From the records, report how many lines hold the word "integers", with the number as the sole reply.

━━━━━━━━━━━━━━━━

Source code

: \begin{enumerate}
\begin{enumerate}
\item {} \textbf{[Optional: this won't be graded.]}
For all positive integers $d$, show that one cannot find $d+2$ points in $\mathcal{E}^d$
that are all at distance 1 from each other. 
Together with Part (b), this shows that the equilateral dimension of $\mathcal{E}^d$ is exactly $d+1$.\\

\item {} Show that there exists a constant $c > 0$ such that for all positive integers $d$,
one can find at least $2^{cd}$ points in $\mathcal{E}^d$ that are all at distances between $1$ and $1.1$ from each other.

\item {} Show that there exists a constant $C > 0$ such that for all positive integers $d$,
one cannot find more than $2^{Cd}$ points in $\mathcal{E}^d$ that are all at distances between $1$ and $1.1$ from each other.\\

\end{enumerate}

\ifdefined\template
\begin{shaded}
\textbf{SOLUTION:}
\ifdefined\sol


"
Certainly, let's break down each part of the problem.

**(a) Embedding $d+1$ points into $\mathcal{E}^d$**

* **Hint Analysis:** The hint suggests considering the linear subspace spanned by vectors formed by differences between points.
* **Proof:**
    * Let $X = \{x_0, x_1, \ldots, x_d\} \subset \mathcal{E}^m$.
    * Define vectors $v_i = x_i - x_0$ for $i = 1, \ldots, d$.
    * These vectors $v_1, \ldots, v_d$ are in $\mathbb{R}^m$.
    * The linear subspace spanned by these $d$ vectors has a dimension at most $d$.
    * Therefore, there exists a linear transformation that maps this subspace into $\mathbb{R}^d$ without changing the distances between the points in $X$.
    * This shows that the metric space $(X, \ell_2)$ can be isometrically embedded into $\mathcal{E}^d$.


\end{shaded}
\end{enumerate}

━━━━━━━━━━━━━━━━

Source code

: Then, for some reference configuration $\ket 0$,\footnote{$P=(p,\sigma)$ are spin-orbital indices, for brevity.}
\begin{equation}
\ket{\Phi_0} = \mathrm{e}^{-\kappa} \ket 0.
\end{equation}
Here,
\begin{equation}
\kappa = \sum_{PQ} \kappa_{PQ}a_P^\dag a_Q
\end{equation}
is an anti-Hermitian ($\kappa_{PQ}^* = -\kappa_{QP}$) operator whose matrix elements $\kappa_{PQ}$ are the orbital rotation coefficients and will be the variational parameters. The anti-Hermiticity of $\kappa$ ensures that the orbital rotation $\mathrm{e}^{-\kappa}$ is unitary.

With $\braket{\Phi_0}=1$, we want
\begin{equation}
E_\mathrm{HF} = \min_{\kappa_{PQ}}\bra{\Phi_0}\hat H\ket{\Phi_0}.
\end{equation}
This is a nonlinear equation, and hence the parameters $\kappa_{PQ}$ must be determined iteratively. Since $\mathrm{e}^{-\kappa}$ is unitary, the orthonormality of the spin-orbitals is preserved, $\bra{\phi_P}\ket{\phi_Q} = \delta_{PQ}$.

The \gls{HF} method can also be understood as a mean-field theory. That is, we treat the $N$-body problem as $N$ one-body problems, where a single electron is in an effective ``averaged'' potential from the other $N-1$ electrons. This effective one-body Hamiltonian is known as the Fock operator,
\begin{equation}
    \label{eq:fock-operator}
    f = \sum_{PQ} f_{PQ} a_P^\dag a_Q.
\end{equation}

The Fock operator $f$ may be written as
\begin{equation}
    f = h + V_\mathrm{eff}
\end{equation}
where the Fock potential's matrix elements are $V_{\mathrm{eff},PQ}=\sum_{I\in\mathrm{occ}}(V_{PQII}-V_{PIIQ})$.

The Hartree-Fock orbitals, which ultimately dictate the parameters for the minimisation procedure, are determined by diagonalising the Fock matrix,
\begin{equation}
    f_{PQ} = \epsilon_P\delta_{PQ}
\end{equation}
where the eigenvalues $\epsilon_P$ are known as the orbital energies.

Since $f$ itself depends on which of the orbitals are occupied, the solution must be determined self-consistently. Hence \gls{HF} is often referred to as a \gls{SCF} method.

━━━━━━━━━━━━━━━━

● Expected answer: 3